Whenever a line carries the word "gradlew", pull it out of the entries.

__Data items__
BEGIN

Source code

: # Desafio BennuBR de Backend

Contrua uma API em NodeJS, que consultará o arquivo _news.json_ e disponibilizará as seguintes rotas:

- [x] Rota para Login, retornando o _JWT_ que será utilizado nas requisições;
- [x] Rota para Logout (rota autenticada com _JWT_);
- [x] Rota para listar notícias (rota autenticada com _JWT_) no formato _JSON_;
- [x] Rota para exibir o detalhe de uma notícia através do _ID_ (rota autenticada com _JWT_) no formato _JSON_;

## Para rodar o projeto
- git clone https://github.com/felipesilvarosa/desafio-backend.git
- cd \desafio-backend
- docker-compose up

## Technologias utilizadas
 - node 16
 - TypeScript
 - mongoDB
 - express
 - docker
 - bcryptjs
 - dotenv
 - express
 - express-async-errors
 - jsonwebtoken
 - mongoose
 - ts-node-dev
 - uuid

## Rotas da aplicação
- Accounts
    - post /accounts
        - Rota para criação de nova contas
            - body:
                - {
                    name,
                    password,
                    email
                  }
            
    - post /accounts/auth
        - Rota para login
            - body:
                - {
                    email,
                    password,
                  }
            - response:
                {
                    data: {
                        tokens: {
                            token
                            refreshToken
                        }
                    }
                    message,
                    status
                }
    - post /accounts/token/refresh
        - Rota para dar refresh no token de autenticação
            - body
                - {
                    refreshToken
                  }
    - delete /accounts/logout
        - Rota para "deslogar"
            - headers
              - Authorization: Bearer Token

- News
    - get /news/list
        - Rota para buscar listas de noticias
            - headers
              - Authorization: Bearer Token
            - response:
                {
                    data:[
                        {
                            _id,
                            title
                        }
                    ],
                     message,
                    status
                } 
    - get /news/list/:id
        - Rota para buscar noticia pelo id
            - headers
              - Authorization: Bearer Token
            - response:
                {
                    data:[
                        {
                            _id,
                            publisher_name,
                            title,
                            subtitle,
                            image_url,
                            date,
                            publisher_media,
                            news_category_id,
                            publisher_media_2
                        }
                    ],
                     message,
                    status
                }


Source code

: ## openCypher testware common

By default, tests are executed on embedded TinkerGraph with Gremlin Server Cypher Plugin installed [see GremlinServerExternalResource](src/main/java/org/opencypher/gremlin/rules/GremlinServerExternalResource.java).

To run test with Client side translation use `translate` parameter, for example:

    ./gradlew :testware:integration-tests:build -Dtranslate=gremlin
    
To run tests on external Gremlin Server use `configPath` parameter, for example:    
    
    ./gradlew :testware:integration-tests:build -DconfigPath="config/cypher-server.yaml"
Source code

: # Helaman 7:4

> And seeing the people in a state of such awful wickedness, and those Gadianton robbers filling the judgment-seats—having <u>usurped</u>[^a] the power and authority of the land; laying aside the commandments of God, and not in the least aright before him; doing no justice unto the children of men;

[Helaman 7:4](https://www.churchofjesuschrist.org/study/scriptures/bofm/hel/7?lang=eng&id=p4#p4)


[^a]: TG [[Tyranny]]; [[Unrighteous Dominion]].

END

__Solution__
    ./gradlew :testware:integration-tests:build -Dtranslate=gremlin
    ./gradlew :testware:integration-tests:build -DconfigPath="config/cypher-server.yaml"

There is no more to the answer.